The third recipe in my “CAKES AND FRUITS” series features lovely seedless green grapes. Grapes are juicy, sweet berries that grow in bunches. Their skin can be black (purple or ruby) or white (yellow or green), while their translucent flesh tends to be pale green. Although seeded varieties have a stronger, more fragrant flavor than seedless grapes, you should use seedless green grapes for the Green Grape Tart.
Add raw grapes to sweet and savory salads, such as a goats` cheese salad or fruit salad, or serve on their own with a fine cheese or with baked brie.
Grapes are delicious cooked, for example, with fish such as sole, or in a breadcrumb stuffing for chicken. Extract grape juice for a jelly or sorbet by lightly cooking the grapes until their skin pops and they start to release lots of juice. Strain and season with lime juice. Avoid woody or wrinkled grapes
Recipe for Green Grape Tart (“Tarte mit grünen Trauben”)
Ingredients for the Pâte Brisée (Pie Dough) – you can use also substitute your favorite recipe
(the recipe is enough for one large 12-inch tart pan and one small pie pan or two 8- to 9- inch pie pans)
- 300 grams (2 ½ cups) AP flour
- one pinch of fine sea salt
- 1 tsp super fine sugar
- 250 grams (2 sticks) unsalted butter, chilled and cubed
- ¼ to ½ cup ice water
1. To make the pâte brisée, in the bowl of a food processor, combine the flour, salt, and sugar.
2 Add the butter, and process until the mixture resembles coarse meal, 8 to 10 seconds. Instead of making the dough with the food processor, you can also make it by hand.
3. With the machine running, add ice water in a slow, steady stream through the feed tube. Pulse until dough holds together without being wet or sticky; be careful not to process in intervals of more than 30 seconds.
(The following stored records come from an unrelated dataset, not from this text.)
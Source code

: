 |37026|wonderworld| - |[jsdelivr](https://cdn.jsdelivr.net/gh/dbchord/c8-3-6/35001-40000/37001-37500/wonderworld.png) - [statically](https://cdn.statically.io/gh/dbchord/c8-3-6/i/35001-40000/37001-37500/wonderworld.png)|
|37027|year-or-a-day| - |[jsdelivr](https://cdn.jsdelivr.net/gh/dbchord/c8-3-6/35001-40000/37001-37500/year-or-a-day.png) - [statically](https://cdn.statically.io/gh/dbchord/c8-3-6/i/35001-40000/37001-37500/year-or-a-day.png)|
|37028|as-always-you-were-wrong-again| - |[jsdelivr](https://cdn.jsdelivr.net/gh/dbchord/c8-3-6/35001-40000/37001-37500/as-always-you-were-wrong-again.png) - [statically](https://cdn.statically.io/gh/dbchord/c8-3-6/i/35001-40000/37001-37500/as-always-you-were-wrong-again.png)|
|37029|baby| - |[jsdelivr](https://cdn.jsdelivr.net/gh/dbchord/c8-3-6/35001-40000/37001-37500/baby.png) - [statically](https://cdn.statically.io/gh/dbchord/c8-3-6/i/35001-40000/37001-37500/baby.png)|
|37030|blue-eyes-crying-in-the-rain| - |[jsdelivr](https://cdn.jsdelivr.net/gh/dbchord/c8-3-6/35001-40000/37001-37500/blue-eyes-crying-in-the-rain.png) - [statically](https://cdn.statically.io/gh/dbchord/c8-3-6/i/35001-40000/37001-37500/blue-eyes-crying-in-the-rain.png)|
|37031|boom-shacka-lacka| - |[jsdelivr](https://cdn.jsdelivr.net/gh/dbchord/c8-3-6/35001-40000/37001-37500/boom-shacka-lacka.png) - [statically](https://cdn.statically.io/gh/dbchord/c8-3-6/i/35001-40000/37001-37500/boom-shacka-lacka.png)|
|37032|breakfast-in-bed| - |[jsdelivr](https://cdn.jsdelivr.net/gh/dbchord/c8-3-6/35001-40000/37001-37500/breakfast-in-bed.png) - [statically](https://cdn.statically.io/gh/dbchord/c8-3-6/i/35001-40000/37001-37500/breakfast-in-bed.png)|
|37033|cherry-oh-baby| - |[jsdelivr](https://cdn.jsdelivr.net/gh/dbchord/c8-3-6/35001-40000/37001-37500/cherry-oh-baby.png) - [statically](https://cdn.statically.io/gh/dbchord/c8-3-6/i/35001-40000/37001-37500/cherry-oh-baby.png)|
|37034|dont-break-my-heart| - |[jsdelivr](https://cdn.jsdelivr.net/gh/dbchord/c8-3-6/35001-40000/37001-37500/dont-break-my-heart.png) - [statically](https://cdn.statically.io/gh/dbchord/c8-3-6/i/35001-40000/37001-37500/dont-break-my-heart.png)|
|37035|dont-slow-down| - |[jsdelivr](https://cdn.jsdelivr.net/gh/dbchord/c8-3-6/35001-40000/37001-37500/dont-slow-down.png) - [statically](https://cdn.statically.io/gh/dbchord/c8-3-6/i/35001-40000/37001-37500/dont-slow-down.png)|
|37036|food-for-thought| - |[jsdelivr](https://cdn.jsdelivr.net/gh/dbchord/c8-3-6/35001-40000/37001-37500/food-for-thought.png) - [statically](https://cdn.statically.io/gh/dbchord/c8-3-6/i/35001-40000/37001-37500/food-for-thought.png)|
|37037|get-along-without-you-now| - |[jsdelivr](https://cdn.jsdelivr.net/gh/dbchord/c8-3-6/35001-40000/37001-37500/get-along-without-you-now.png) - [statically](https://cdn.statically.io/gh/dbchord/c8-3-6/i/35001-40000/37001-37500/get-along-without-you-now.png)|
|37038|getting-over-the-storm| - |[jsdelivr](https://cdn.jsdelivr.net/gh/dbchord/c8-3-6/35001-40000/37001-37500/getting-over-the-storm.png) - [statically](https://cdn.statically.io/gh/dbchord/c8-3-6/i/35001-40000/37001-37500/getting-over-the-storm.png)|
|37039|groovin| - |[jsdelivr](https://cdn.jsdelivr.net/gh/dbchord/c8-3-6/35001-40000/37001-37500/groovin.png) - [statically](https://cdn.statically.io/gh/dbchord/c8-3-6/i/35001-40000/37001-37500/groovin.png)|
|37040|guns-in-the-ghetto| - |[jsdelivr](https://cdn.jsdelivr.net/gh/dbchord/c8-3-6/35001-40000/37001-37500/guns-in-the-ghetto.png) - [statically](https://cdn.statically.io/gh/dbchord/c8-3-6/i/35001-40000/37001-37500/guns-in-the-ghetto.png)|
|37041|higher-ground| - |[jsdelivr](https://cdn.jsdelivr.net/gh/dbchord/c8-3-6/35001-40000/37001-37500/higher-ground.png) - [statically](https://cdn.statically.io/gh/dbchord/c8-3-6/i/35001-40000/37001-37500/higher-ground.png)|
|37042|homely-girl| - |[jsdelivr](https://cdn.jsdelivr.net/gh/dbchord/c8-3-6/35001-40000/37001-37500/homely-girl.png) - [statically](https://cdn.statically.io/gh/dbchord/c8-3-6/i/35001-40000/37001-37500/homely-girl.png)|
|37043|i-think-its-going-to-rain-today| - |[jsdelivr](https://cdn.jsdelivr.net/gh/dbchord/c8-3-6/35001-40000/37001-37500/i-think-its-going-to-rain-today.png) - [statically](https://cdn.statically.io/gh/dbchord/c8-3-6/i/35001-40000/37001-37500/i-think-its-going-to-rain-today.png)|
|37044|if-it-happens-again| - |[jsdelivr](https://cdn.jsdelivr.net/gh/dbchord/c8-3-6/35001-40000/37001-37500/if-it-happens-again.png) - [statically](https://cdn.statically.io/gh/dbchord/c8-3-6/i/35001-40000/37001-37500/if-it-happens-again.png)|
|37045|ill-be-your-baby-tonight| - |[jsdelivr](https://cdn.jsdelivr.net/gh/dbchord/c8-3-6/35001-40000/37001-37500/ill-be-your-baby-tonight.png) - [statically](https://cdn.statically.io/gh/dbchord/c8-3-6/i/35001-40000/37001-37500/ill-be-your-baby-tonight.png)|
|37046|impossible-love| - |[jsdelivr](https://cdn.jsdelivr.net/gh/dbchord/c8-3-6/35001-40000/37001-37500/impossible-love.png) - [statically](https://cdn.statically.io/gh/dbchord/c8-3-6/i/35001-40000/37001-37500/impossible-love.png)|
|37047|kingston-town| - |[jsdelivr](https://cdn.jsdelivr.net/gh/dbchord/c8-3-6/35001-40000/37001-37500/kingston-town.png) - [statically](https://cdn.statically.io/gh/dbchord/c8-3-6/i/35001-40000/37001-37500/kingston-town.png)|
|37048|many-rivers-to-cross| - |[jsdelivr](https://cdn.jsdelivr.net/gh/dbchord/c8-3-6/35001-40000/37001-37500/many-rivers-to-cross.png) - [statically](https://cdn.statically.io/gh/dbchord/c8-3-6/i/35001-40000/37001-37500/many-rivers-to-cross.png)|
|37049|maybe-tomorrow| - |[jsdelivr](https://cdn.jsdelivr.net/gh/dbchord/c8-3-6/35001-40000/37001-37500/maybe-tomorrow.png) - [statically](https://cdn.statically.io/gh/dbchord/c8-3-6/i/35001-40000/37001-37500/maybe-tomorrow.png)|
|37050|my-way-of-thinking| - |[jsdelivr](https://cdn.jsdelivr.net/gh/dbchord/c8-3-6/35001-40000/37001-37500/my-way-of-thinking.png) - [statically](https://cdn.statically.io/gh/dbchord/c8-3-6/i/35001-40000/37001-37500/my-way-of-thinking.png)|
4. Divide the dough into two equal balls. Flatten each ball into a disc and wrap in plastic.
5. Transfer to the refrigerator and chill at least one hour.
6. On a lightly floured work surface, roll out the cold pâte brisée and fit it into your pie plates, preferably with a removable bottom, trimming excess dough if necessary.
7. Transfer the tart pan to a large baking sheet lined with parchment paper. Prick dough all over with a fork. If the dough is too soft, transfer to refrigerator again and re-chill for about 30 minutes.
8. Preheat your oven to 200 degrees Celsius (400 degrees Fahrenheit), line unbaked pies with parchment paper and fill up with pie weights and blind bake for 15 minutes. Remove weights and paper and continue to bake for another five to eight minutes or until the crust is golden color.
9. Take out of the oven, place on a rack and let cool while preparing the topping.
10. Maintain heat while preparing the ingredients for the topping.
Ingredients for the Cream Topping with Grapes
- 500 grams (1 pound) green seedless grapes.
- 50 grams (1/2 cup) ground almonds
- 1 tbsp ground cinnamon, from Ceylon if possible
- 4 eggs (L), organic or free range if possible
- 60 grams (1/3 cup) super fine sugar
- 200 grams (7 ounces) crème fraîche
- 6 tbsp half and half
- 100 grams (3.5 ounces) slithered almonds
- confectioners` sugar
1. Wash and clean the grapes.
2. In a small bowl, mix together the ground almonds and cinnamon.
3. Spread the cinnamon mixture on the bottom of the baked pie shells.
4. Arrange the grapes on top of the cinnamon mixture.
5. In a medium bowl, whisk together the eggs, sugar, crème fraîche and half and half.
6. Pour the cream mixture over the grapes in the pie shells.
7. Distribute the almonds on top of the cream mixture and bake for about 45 minutes or until the cream topping is set, golden colored and some of the grapes have collapsed ever so slightly.
8. Take the pies out of the oven, cool on racks and dust with confectioners` sugar just before serving.
one large 12 inch tart pan with a removable bottom plus a small one
or two 8- to 9- inch tart pan
or one 14- inch rectangular tart pan plus one small one
The Phoenicians brought the first grapevines to Greece soon after 1000 B.C., where they flourished. There are now more than 8,000 varieties of grapes worldwide, including those specifically grown for wine, juice, jams and jellies, and table uses, as well as raisins and currants.